On 1 January 2020, the CCPA officially went into effect as the most extensive US state law governing consumer privacy. Much like the GDPR, the CCPA’s breadth is far-reaching, and although it only affords rights to California residents, it applies to any for-profit organisation that conducts business in California and either: (i) earns annual gross revenues in excess of $25m; (ii) possesses the personal information of 50,000 or more consumers, households or devices; or (iii) earns more than half of its annual revenue from selling consumers’ personal information. Though the CCPA has various exemptions to avoid overlap with other US data privacy laws, like the Health Insurance Portability and Accountability Act and the finance-focused Gramm-Leach-Bliley Act, such exemptions are not absolute.
And, while CCPA is similar to the GDPR on many levels, it is narrower in some important respects. For example, the CCPA does not specifically provide individuals the right to correct inaccurate personal data, restrict processing or object to processing, and it provides somewhat more limited rights for individuals to access and delete personal data. However, the CCPA includes specific and certain unique requirements for businesses to verify individual identities and requests prior to disclosure of information, to provide detailed information about the collection and use of personal information, to create a mechanism for accommodating restrictions on the sale of personal information and to observe requirements for vendor management.

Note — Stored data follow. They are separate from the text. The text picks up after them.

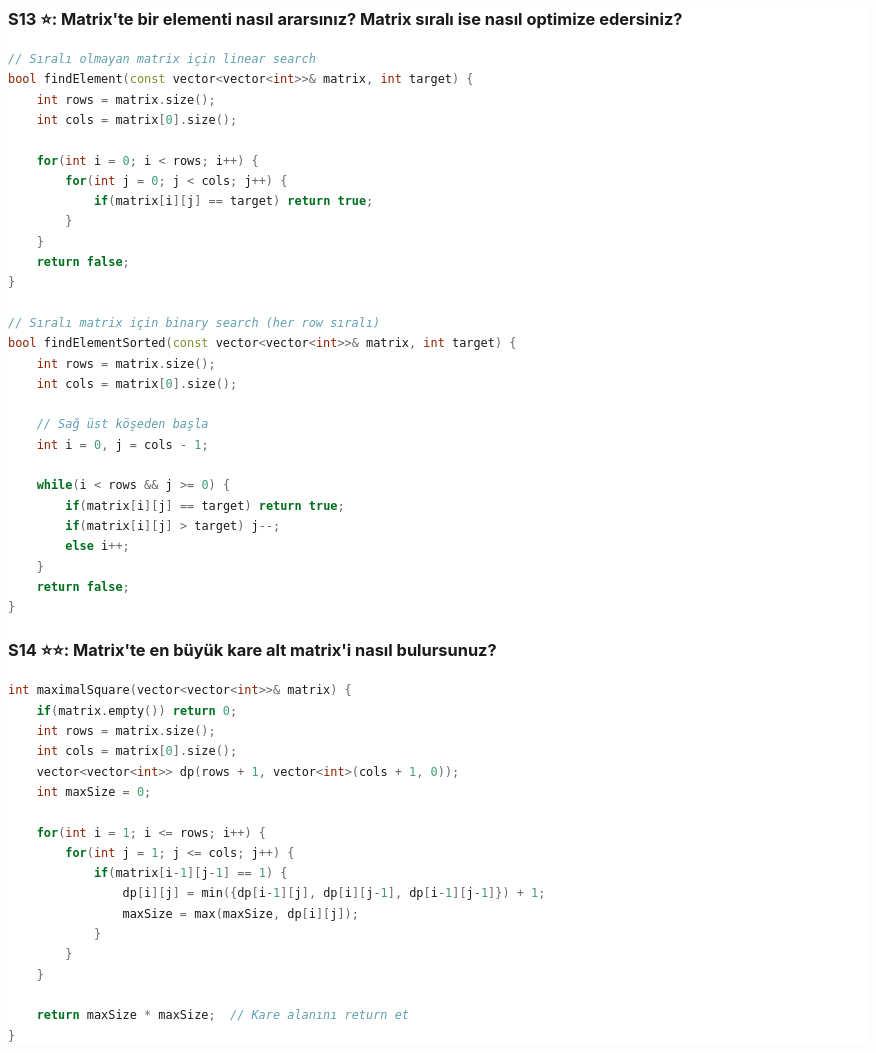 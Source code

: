 ### S13 ⭐: Matrix'te bir elementi nasıl ararsınız? Matrix sıralı ise nasıl optimize edersiniz?
```cpp
// Sıralı olmayan matrix için linear search
bool findElement(const vector<vector<int>>& matrix, int target) {
    int rows = matrix.size();
    int cols = matrix[0].size();
    
    for(int i = 0; i < rows; i++) {
        for(int j = 0; j < cols; j++) {
            if(matrix[i][j] == target) return true;
        }
    }
    return false;
}

// Sıralı matrix için binary search (her row sıralı)
bool findElementSorted(const vector<vector<int>>& matrix, int target) {
    int rows = matrix.size();
    int cols = matrix[0].size();
    
    // Sağ üst köşeden başla
    int i = 0, j = cols - 1;
    
    while(i < rows && j >= 0) {
        if(matrix[i][j] == target) return true;
        if(matrix[i][j] > target) j--;
        else i++;
    }
    return false;
}
```

### S14 ⭐⭐: Matrix'te en büyük kare alt matrix'i nasıl bulursunuz?
```cpp
int maximalSquare(vector<vector<int>>& matrix) {
    if(matrix.empty()) return 0;
    int rows = matrix.size();
    int cols = matrix[0].size();
    vector<vector<int>> dp(rows + 1, vector<int>(cols + 1, 0));
    int maxSize = 0;
    
    for(int i = 1; i <= rows; i++) {
        for(int j = 1; j <= cols; j++) {
            if(matrix[i-1][j-1] == 1) {
                dp[i][j] = min({dp[i-1][j], dp[i][j-1], dp[i-1][j-1]}) + 1;
                maxSize = max(maxSize, dp[i][j]);
            }
        }
    }
    
    return maxSize * maxSize;  // Kare alanını return et
}
```
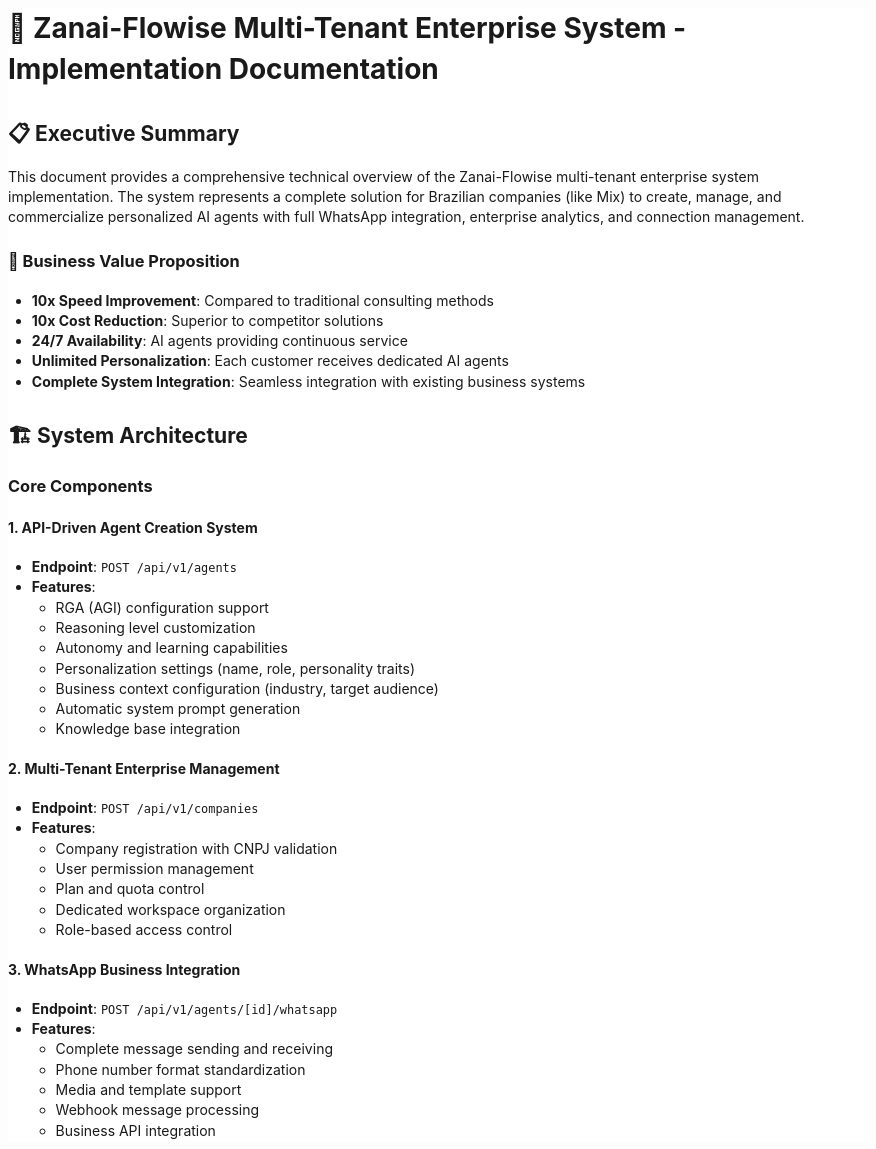 # 🏢 Zanai-Flowise Multi-Tenant Enterprise System - Implementation Documentation

## 📋 Executive Summary

This document provides a comprehensive technical overview of the Zanai-Flowise multi-tenant enterprise system implementation. The system represents a complete solution for Brazilian companies (like Mix) to create, manage, and commercialize personalized AI agents with full WhatsApp integration, enterprise analytics, and connection management.

### 🎯 Business Value Proposition

- **10x Speed Improvement**: Compared to traditional consulting methods
- **10x Cost Reduction**: Superior to competitor solutions
- **24/7 Availability**: AI agents providing continuous service
- **Unlimited Personalization**: Each customer receives dedicated AI agents
- **Complete System Integration**: Seamless integration with existing business systems

## 🏗️ System Architecture

### Core Components

#### 1. **API-Driven Agent Creation System**
- **Endpoint**: `POST /api/v1/agents`
- **Features**:
  - RGA (AGI) configuration support
  - Reasoning level customization
  - Autonomy and learning capabilities
  - Personalization settings (name, role, personality traits)
  - Business context configuration (industry, target audience)
  - Automatic system prompt generation
  - Knowledge base integration

#### 2. **Multi-Tenant Enterprise Management**
- **Endpoint**: `POST /api/v1/companies`
- **Features**:
  - Company registration with CNPJ validation
  - User permission management
  - Plan and quota control
  - Dedicated workspace organization
  - Role-based access control

#### 3. **WhatsApp Business Integration**
- **Endpoint**: `POST /api/v1/agents/[id]/whatsapp`
- **Features**:
  - Complete message sending and receiving
  - Phone number format standardization
  - Media and template support
  - Webhook message processing
  - Business API integration
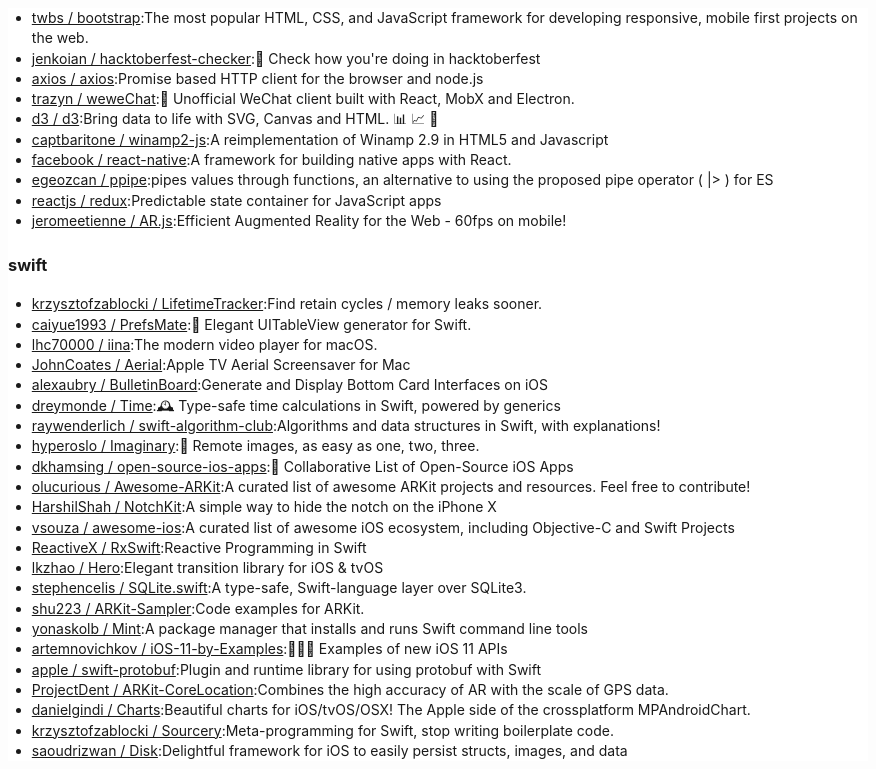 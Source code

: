 * [twbs / bootstrap](https://github.com/twbs/bootstrap):The most popular HTML, CSS, and JavaScript framework for developing responsive, mobile first projects on the web.
* [jenkoian / hacktoberfest-checker](https://github.com/jenkoian/hacktoberfest-checker):🎃 Check how you're doing in hacktoberfest
* [axios / axios](https://github.com/axios/axios):Promise based HTTP client for the browser and node.js
* [trazyn / weweChat](https://github.com/trazyn/weweChat):💬 Unofficial WeChat client built with React, MobX and Electron.
* [d3 / d3](https://github.com/d3/d3):Bring data to life with SVG, Canvas and HTML. 📊 📈 🎉
* [captbaritone / winamp2-js](https://github.com/captbaritone/winamp2-js):A reimplementation of Winamp 2.9 in HTML5 and Javascript
* [facebook / react-native](https://github.com/facebook/react-native):A framework for building native apps with React.
* [egeozcan / ppipe](https://github.com/egeozcan/ppipe):pipes values through functions, an alternative to using the proposed pipe operator ( |> ) for ES
* [reactjs / redux](https://github.com/reactjs/redux):Predictable state container for JavaScript apps
* [jeromeetienne / AR.js](https://github.com/jeromeetienne/AR.js):Efficient Augmented Reality for the Web - 60fps on mobile!

### swift
* [krzysztofzablocki / LifetimeTracker](https://github.com/krzysztofzablocki/LifetimeTracker):Find retain cycles / memory leaks sooner.
* [caiyue1993 / PrefsMate](https://github.com/caiyue1993/PrefsMate):🐣 Elegant UITableView generator for Swift.
* [lhc70000 / iina](https://github.com/lhc70000/iina):The modern video player for macOS.
* [JohnCoates / Aerial](https://github.com/JohnCoates/Aerial):Apple TV Aerial Screensaver for Mac
* [alexaubry / BulletinBoard](https://github.com/alexaubry/BulletinBoard):Generate and Display Bottom Card Interfaces on iOS
* [dreymonde / Time](https://github.com/dreymonde/Time):🕰 Type-safe time calculations in Swift, powered by generics
* [raywenderlich / swift-algorithm-club](https://github.com/raywenderlich/swift-algorithm-club):Algorithms and data structures in Swift, with explanations!
* [hyperoslo / Imaginary](https://github.com/hyperoslo/Imaginary):🦄 Remote images, as easy as one, two, three.
* [dkhamsing / open-source-ios-apps](https://github.com/dkhamsing/open-source-ios-apps):📱 Collaborative List of Open-Source iOS Apps
* [olucurious / Awesome-ARKit](https://github.com/olucurious/Awesome-ARKit):A curated list of awesome ARKit projects and resources. Feel free to contribute!
* [HarshilShah / NotchKit](https://github.com/HarshilShah/NotchKit):A simple way to hide the notch on the iPhone X
* [vsouza / awesome-ios](https://github.com/vsouza/awesome-ios):A curated list of awesome iOS ecosystem, including Objective-C and Swift Projects
* [ReactiveX / RxSwift](https://github.com/ReactiveX/RxSwift):Reactive Programming in Swift
* [lkzhao / Hero](https://github.com/lkzhao/Hero):Elegant transition library for iOS & tvOS
* [stephencelis / SQLite.swift](https://github.com/stephencelis/SQLite.swift):A type-safe, Swift-language layer over SQLite3.
* [shu223 / ARKit-Sampler](https://github.com/shu223/ARKit-Sampler):Code examples for ARKit.
* [yonaskolb / Mint](https://github.com/yonaskolb/Mint):A package manager that installs and runs Swift command line tools
* [artemnovichkov / iOS-11-by-Examples](https://github.com/artemnovichkov/iOS-11-by-Examples):👨🏻‍💻 Examples of new iOS 11 APIs
* [apple / swift-protobuf](https://github.com/apple/swift-protobuf):Plugin and runtime library for using protobuf with Swift
* [ProjectDent / ARKit-CoreLocation](https://github.com/ProjectDent/ARKit-CoreLocation):Combines the high accuracy of AR with the scale of GPS data.
* [danielgindi / Charts](https://github.com/danielgindi/Charts):Beautiful charts for iOS/tvOS/OSX! The Apple side of the crossplatform MPAndroidChart.
* [krzysztofzablocki / Sourcery](https://github.com/krzysztofzablocki/Sourcery):Meta-programming for Swift, stop writing boilerplate code.
* [saoudrizwan / Disk](https://github.com/saoudrizwan/Disk):Delightful framework for iOS to easily persist structs, images, and data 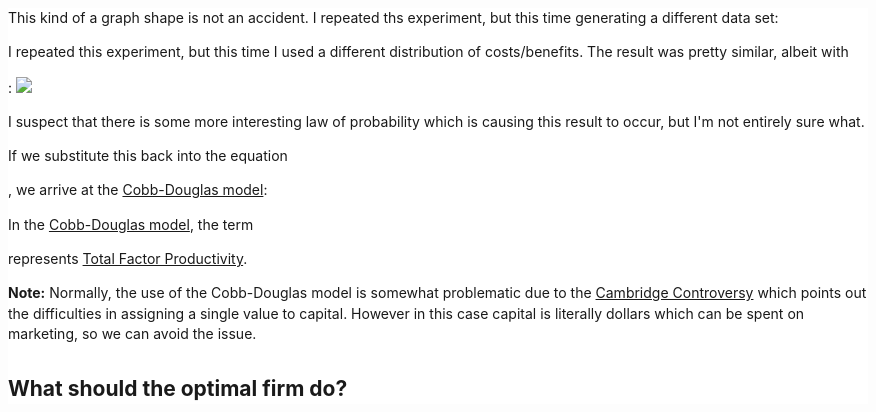 
This kind of a graph shape is not an accident. I repeated ths experiment, but this time generating a different data set:

I repeated this experiment, but this time I used a different distribution of costs/benefits. The result was pretty similar, albeit with <?xml version='1.0'?>





















:
![](https://www.chrisstucchio.com/blog_media/2017/cobbs_douglas/best_fit2.png)


I suspect that there is some more interesting law of probability which is causing this result to occur, but I'm not entirely sure what.

If we substitute this back into the equation <?xml version='1.0'?>

















, we arrive at the [Cobb-Douglas model](https://en.wikipedia.org/wiki/Cobb%E2%80%93Douglas_production_function):

In the [Cobb-Douglas model](https://en.wikipedia.org/wiki/Cobb%E2%80%93Douglas_production_function), the term <?xml version='1.0'?>









 represents [Total Factor Productivity](https://en.wikipedia.org/wiki/Total_factor_productivity).

**Note:** Normally, the use of the Cobb-Douglas model is somewhat problematic due to the [Cambridge Controversy](https://en.wikipedia.org/wiki/Cambridge_capital_controversy) which points out the difficulties in assigning a single value to capital. However in this case capital is literally dollars which can be spent on marketing, so we can avoid the issue.

## What should the optimal firm do?
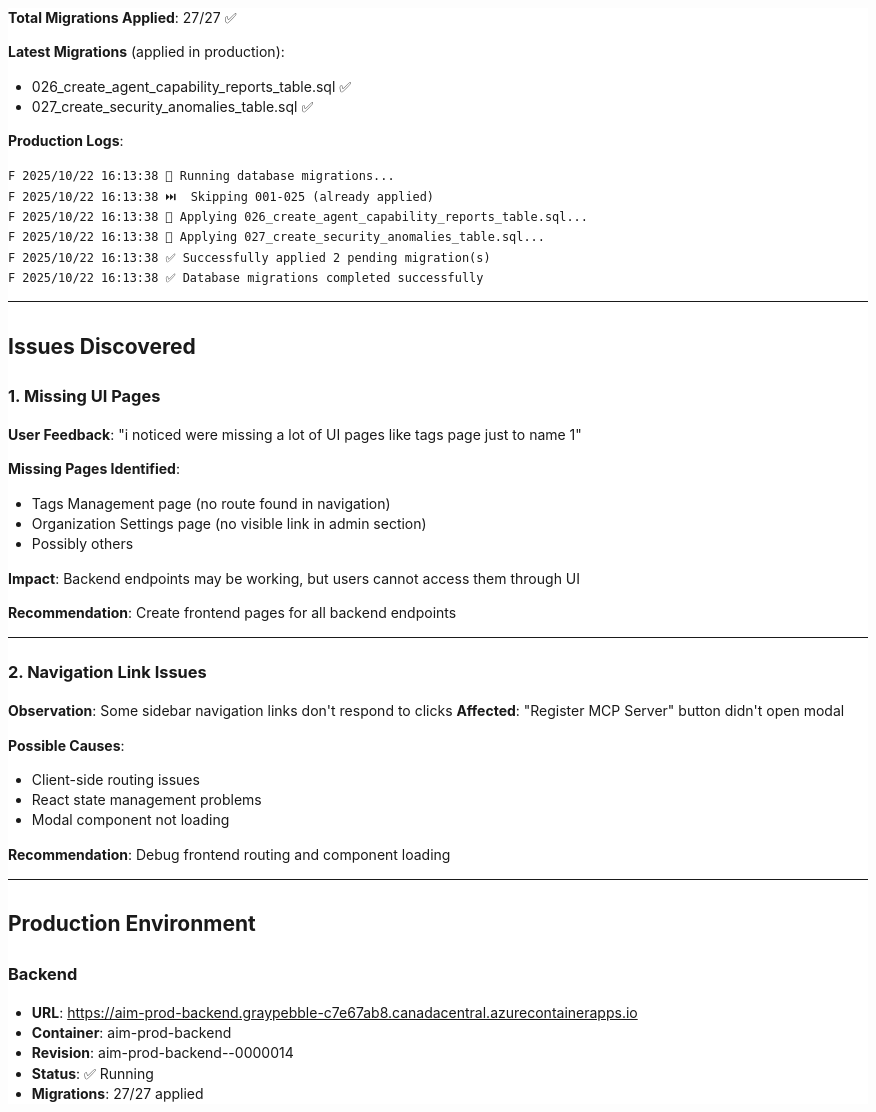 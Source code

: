 **Total Migrations Applied**: 27/27 ✅

**Latest Migrations** (applied in production):
- 026_create_agent_capability_reports_table.sql ✅
- 027_create_security_anomalies_table.sql ✅

**Production Logs**:
```
F 2025/10/22 16:13:38 🔄 Running database migrations...
F 2025/10/22 16:13:38 ⏭️  Skipping 001-025 (already applied)
F 2025/10/22 16:13:38 🔄 Applying 026_create_agent_capability_reports_table.sql...
F 2025/10/22 16:13:38 🔄 Applying 027_create_security_anomalies_table.sql...
F 2025/10/22 16:13:38 ✅ Successfully applied 2 pending migration(s)
F 2025/10/22 16:13:38 ✅ Database migrations completed successfully
```

---

## Issues Discovered

### 1. Missing UI Pages
**User Feedback**: "i noticed were missing a lot of UI pages like tags page just to name 1"

**Missing Pages Identified**:
- Tags Management page (no route found in navigation)
- Organization Settings page (no visible link in admin section)
- Possibly others

**Impact**: Backend endpoints may be working, but users cannot access them through UI

**Recommendation**: Create frontend pages for all backend endpoints

---

### 2. Navigation Link Issues
**Observation**: Some sidebar navigation links don't respond to clicks
**Affected**: "Register MCP Server" button didn't open modal

**Possible Causes**:
- Client-side routing issues
- React state management problems
- Modal component not loading

**Recommendation**: Debug frontend routing and component loading

---

## Production Environment

### Backend
- **URL**: https://aim-prod-backend.graypebble-c7e67ab8.canadacentral.azurecontainerapps.io
- **Container**: aim-prod-backend
- **Revision**: aim-prod-backend--0000014
- **Status**: ✅ Running
- **Migrations**: 27/27 applied
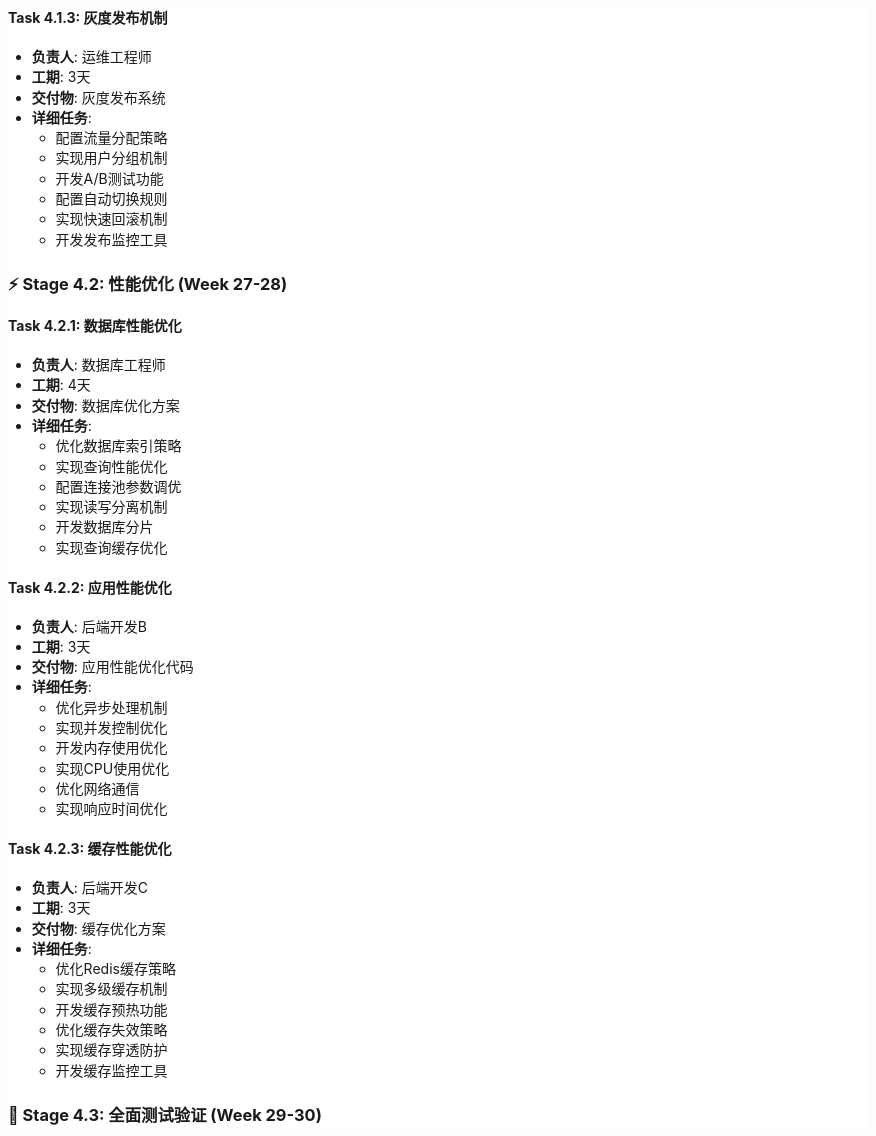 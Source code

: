 #### **Task 4.1.3: 灰度发布机制**
- **负责人**: 运维工程师
- **工期**: 3天
- **交付物**: 灰度发布系统
- **详细任务**:
  - 配置流量分配策略
  - 实现用户分组机制
  - 开发A/B测试功能
  - 配置自动切换规则
  - 实现快速回滚机制
  - 开发发布监控工具

### **⚡ Stage 4.2: 性能优化 (Week 27-28)**

#### **Task 4.2.1: 数据库性能优化**
- **负责人**: 数据库工程师
- **工期**: 4天
- **交付物**: 数据库优化方案
- **详细任务**:
  - 优化数据库索引策略
  - 实现查询性能优化
  - 配置连接池参数调优
  - 实现读写分离机制
  - 开发数据库分片
  - 实现查询缓存优化

#### **Task 4.2.2: 应用性能优化**
- **负责人**: 后端开发B
- **工期**: 3天
- **交付物**: 应用性能优化代码
- **详细任务**:
  - 优化异步处理机制
  - 实现并发控制优化
  - 开发内存使用优化
  - 实现CPU使用优化
  - 优化网络通信
  - 实现响应时间优化

#### **Task 4.2.3: 缓存性能优化**
- **负责人**: 后端开发C
- **工期**: 3天
- **交付物**: 缓存优化方案
- **详细任务**:
  - 优化Redis缓存策略
  - 实现多级缓存机制
  - 开发缓存预热功能
  - 优化缓存失效策略
  - 实现缓存穿透防护
  - 开发缓存监控工具

### **🧪 Stage 4.3: 全面测试验证 (Week 29-30)**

Request and identity verification
As a preliminary matter, businesses must assess whether they want to apply varying privacy regimes uniformly throughout their operations or observe only those rights provided within a particular jurisdiction. Although both the CCPA and the GPDR require organisations to verify an individual’s identity prior to responding to various exercisable rights, there may be complications verifying an individual’s residency. A uniform approach to compliance is becoming more favoured simply because of the ease of defensibility. For example, Microsoft recently announced that it intends to observe CCPA rights for all individuals, regardless of residency and jurisdiction. On the other hand, an approach that honours requests only from an individual’s jurisdiction, such as only observing CCPA rights for California residents, at a minimum, should leverage a robust process to verify residency and socialise robust training to personnel responsible for assessing and responding to such requests.